Human resources uses specific language to describe job classifications across different colleges and units. These classifications impact which benefits apply to your job, when you get paid, and applicable policies such as how you accumulate time off.
Academic positions are generally faculty and research jobs; non-academic jobs typically refer to non-teaching positions. Impacts: Policies & Benefits
Refers to union jobs, such as the CUPD, building trades workers, etc. Impacts: Policies & Benefits
Employees may work for one of Cornell’s colleges or schools, or for a particular unit, such as the Commencement Office, or Information Technologies. Each college and unit is served by HR representatives who specialize in the work and functions unique to that area of the university. Related: how to find your HR representative.

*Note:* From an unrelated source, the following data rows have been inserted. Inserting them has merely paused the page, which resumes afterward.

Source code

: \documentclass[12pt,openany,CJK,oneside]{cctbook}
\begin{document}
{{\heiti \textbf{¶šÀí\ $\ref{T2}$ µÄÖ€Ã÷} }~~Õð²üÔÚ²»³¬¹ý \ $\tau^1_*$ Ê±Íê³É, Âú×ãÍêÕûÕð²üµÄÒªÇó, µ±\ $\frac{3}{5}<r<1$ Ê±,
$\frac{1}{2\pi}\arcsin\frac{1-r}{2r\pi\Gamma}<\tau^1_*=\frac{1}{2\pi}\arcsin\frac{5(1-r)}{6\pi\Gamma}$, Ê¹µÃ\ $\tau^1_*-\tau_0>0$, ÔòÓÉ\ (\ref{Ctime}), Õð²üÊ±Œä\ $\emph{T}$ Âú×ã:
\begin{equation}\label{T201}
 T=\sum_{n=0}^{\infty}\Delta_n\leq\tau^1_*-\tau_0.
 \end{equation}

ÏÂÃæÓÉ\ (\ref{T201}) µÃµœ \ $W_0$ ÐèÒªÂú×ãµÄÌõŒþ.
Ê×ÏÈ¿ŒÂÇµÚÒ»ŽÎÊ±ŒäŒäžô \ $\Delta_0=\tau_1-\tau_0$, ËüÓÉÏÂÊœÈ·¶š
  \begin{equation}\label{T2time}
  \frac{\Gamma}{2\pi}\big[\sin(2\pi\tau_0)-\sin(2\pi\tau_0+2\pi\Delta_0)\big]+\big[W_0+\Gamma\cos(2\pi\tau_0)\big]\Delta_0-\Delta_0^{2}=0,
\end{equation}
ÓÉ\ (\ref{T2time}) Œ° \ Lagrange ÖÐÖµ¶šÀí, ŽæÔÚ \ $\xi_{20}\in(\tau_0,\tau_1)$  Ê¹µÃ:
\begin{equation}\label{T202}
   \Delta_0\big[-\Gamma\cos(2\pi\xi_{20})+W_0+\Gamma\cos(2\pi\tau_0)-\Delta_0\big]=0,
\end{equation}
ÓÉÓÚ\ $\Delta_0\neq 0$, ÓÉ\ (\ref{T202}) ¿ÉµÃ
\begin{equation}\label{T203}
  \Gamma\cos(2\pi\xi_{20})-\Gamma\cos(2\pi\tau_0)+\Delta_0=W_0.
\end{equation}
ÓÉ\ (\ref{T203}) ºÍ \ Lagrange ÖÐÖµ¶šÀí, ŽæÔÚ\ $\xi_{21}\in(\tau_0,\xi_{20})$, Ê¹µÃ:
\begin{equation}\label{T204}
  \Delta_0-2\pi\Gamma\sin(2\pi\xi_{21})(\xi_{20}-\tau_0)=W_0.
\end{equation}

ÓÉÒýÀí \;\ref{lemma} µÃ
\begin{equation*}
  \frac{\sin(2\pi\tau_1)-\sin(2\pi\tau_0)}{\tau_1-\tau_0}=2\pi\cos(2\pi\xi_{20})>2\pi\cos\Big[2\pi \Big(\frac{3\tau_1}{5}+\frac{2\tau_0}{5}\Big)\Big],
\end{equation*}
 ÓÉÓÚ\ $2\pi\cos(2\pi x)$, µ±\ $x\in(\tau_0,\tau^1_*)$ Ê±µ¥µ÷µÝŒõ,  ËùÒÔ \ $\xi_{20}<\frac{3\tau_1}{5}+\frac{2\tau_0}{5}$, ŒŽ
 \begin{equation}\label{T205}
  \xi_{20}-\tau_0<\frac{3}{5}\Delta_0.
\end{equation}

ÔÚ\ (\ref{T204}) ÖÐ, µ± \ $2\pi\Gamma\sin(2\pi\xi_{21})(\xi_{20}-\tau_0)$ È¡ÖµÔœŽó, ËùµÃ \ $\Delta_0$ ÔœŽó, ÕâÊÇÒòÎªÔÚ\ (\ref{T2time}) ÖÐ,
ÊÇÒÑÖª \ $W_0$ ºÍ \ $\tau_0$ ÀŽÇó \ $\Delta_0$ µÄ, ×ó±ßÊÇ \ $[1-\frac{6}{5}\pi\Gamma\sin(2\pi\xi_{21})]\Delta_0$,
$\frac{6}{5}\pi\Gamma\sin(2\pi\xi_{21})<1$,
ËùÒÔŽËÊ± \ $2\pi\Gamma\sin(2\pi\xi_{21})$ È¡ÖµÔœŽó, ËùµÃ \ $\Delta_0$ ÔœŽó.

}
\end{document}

This classification refers to whether a position is part of the New York state (public) university system (ie, such as the College of Agriculture and Life Sciences), or the privately endowed part of the university (ie, the College of Arts and Sciences, and units such as CU Information Technology). Impacts: Benefits
This classification refers to overtime: a non-exempt employee is entitled to overtime under the Fair Labor Standards act, and is typically working on an hourly basis; these jobs are paid biweekly. An exempt employee is generally a salaried position which is paid twice monthly. Impacts: when you get paid
Distinguishes whether a position involves managing projects and/or people (management), or primarily functions on an individual basis.
Cornell divides jobs into 15 basic groups or families of similar types of work; for example, “Athletics” or “Library/Museum.” See the Career Navigator for more information This classification helps to describe positions in the Cornell job matrix.
Cornell has 9 regular staff pay bands which distinguish compensation ranges and progression within job families.